• [WHAT IS REQUIRED] Lines before the one containing "Using pre-trained models" are left out; output the rest of the data exactly, through the final line.

• [TASK INPUT]
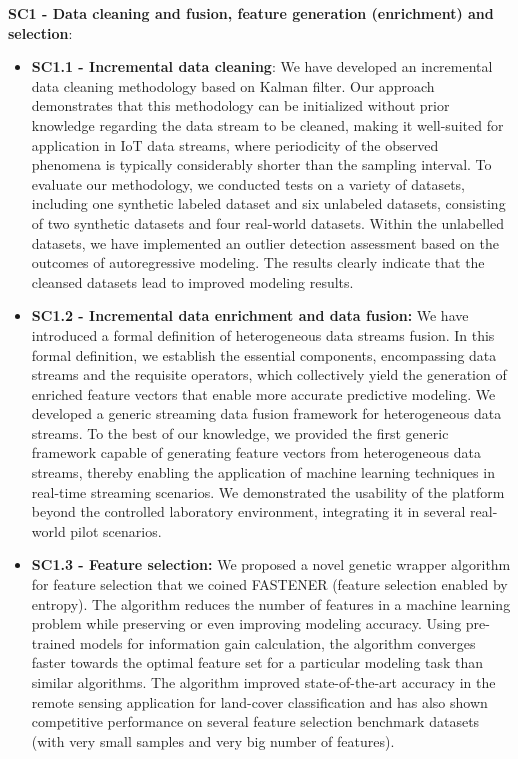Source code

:\noindent \noindent \textbf{SC1 - Data cleaning and fusion, feature generation (enrichment) and selection}: 
\begin{itemize}
    \item \textbf{SC1.1 - Incremental data cleaning}: 
        We have developed an incremental data cleaning methodology based on Kalman filter.
        Our approach demonstrates that this methodology can be initialized without prior knowledge regarding the data stream to be cleaned, making it well-suited for application in IoT data streams, where periodicity of the observed phenomena is typically considerably shorter than the sampling interval.
        To evaluate our methodology, we conducted tests on a variety of datasets, including one synthetic labeled dataset and six unlabeled datasets, consisting of two synthetic datasets and four real-world datasets.
        Within the unlabelled datasets, we have implemented an outlier detection assessment based on the outcomes of autoregressive modeling. The results clearly indicate that the cleansed datasets lead to improved modeling results.
    \item \textbf{SC1.2 - Incremental data enrichment and data fusion:} 
        We have introduced a formal definition of heterogeneous data streams fusion. 
        In this formal definition, we establish the essential components, encompassing data streams and the requisite operators, which collectively yield the generation of enriched feature vectors that enable more accurate predictive modeling.
        We developed a generic streaming data fusion framework for heterogeneous data streams. 
        To the best of our knowledge, we provided the first generic framework capable of generating feature vectors from heterogeneous data streams, thereby enabling the application of machine learning techniques in real-time streaming scenarios.
        We demonstrated the usability of the platform beyond the controlled laboratory environment, integrating it in several real-world pilot scenarios.        
    \item \textbf{SC1.3 - Feature selection:}
        We proposed a novel genetic wrapper algorithm for feature selection that we coined FASTENER (feature selection enabled by entropy).
        The algorithm reduces the number of features in a machine learning problem while preserving or even improving modeling accuracy.
        Using pre-trained models for information gain calculation, the algorithm converges faster towards the optimal feature set for a particular modeling task than similar algorithms.
        The algorithm improved state-of-the-art accuracy in the remote sensing application for land-cover classification and has also shown competitive performance on several feature selection benchmark datasets (with very small samples and very big number of features).        
\end{itemize}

• [EXERCISE ANSWER]
        Using pre-trained models for information gain calculation, the algorithm converges faster towards the optimal feature set for a particular modeling task than similar algorithms.
        The algorithm improved state-of-the-art accuracy in the remote sensing application for land-cover classification and has also shown competitive performance on several feature selection benchmark datasets (with very small samples and very big number of features).        
\end{itemize}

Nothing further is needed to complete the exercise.